Glowering from the far side of the chapel, Durthena made no effort to put down her resentment that—just because she was royal— Aleswina got the corner bedroom with the best view and she got to keep a servant on the convent grounds, despite the fact that here, at least, everyone was supposed to be equal in the eyes of God!
Any other novice who couldn’t remember what day of the liturgy it was or say a simple novena from start to finish without being coached would have been sent away years ago. Instead, the abbess just coddled the stupid little bitch (this last string of words was a mental lapse on Durthena’s part, and she revised it to “Dear Sister Aleswina” and continued her thought) when she should have been telling Dear Sister Aleswina that she’d burn in hell forever if she didn’t learn her catechism!
Time and again, Durthena had gone to the abbess to report that Aleswina had left food on her plate, come to chapel late and with dirt under her fingernails, just hummed along with the hymns instead of singing, but the stupid little . . . Dear Sister Aleswina never got any worse penance than staying in her room. And then nobody ever checked to make sure she was actually praying for forgiveness and not adding to her sins by taking a nap. Just once, Durthena wanted to see Aleswina get really punished. (And having her burned at the stake for hiding a Druid sorcerer under the shrine of Saint Wilfhilda would have done nicely, if only Durthena had known about it.)

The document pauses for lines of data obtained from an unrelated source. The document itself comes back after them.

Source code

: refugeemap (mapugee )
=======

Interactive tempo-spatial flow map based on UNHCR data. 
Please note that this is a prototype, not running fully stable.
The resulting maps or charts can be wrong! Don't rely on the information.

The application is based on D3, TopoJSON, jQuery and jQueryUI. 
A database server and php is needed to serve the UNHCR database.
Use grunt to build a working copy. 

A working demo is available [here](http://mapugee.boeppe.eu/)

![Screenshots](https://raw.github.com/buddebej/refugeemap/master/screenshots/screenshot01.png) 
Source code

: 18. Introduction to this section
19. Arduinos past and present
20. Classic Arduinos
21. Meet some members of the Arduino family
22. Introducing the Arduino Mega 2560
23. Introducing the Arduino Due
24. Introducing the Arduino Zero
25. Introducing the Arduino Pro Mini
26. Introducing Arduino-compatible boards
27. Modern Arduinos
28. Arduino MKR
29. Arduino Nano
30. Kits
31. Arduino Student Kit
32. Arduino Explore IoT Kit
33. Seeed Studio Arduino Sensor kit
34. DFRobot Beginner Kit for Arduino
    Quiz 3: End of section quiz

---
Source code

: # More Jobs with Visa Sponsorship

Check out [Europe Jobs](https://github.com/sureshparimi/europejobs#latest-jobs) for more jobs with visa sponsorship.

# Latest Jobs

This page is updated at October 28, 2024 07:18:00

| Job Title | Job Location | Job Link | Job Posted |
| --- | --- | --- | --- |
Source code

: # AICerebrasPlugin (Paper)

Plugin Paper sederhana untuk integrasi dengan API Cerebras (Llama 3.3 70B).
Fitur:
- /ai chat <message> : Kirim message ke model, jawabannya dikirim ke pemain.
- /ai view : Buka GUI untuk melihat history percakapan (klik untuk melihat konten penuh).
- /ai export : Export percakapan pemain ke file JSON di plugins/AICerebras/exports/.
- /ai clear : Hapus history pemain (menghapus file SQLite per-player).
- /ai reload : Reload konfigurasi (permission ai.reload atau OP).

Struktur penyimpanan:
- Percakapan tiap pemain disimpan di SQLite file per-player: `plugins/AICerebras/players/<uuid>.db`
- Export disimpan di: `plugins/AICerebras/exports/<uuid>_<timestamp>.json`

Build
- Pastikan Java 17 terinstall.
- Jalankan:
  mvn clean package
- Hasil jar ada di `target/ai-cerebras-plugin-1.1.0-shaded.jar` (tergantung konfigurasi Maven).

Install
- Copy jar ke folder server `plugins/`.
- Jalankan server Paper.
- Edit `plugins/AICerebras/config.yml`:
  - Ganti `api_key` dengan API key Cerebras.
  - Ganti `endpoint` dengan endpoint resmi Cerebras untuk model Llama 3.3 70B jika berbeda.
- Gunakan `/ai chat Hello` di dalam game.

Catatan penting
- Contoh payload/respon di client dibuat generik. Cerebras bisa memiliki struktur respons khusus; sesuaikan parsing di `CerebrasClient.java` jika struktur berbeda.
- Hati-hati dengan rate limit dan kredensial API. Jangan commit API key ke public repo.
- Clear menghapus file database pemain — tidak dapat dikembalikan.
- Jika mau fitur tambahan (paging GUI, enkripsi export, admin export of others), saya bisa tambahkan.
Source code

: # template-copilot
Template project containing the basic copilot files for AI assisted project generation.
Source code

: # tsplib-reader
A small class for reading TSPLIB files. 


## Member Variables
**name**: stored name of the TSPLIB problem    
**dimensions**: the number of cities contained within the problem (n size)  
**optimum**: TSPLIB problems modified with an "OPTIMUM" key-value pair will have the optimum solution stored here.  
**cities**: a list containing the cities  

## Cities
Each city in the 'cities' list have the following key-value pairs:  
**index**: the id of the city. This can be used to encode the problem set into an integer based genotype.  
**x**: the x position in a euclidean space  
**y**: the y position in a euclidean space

Somehow aware that she was under scrutiny, Aleswina resolved to do whatever she needed to do to avoid suspicion. For the next five days she became the perfect nun-to-be. What prayers she knew, she said with reverent zeal, and those she didn’t know she mimed with enough fervor to convince even Durthena she understood what she was saying. And above all else, she made a careful show of attending to every word of the abbess’s always erudite, usually lengthy, and often obscure noontime sermons.
Each of those days, the abbess concluded her midday discourse with a lamentation that the soldiers’ ongoing search remained fruitless. Putting up her hand to silence the murmurs of disappointment (and one faint gasp of relief), she went on in an unwavering voice to say that the guards were still scouring the woods day and night. With that she launched into a closing prayer to the Lord God that He “lend His divine guidance to the king’s guards, leading them to find the heathen sorcerer whereever he is hiding,” finishing with an unintentionally contradictory petition for the safety of “all who dwell here within our holy walls.”
After joining the others in a prolonged amen, Aleswina waited for her turn to leave the table; each time it came, she returned to the garden, barely breathing until she reached the convent garden and closed its gate behind her.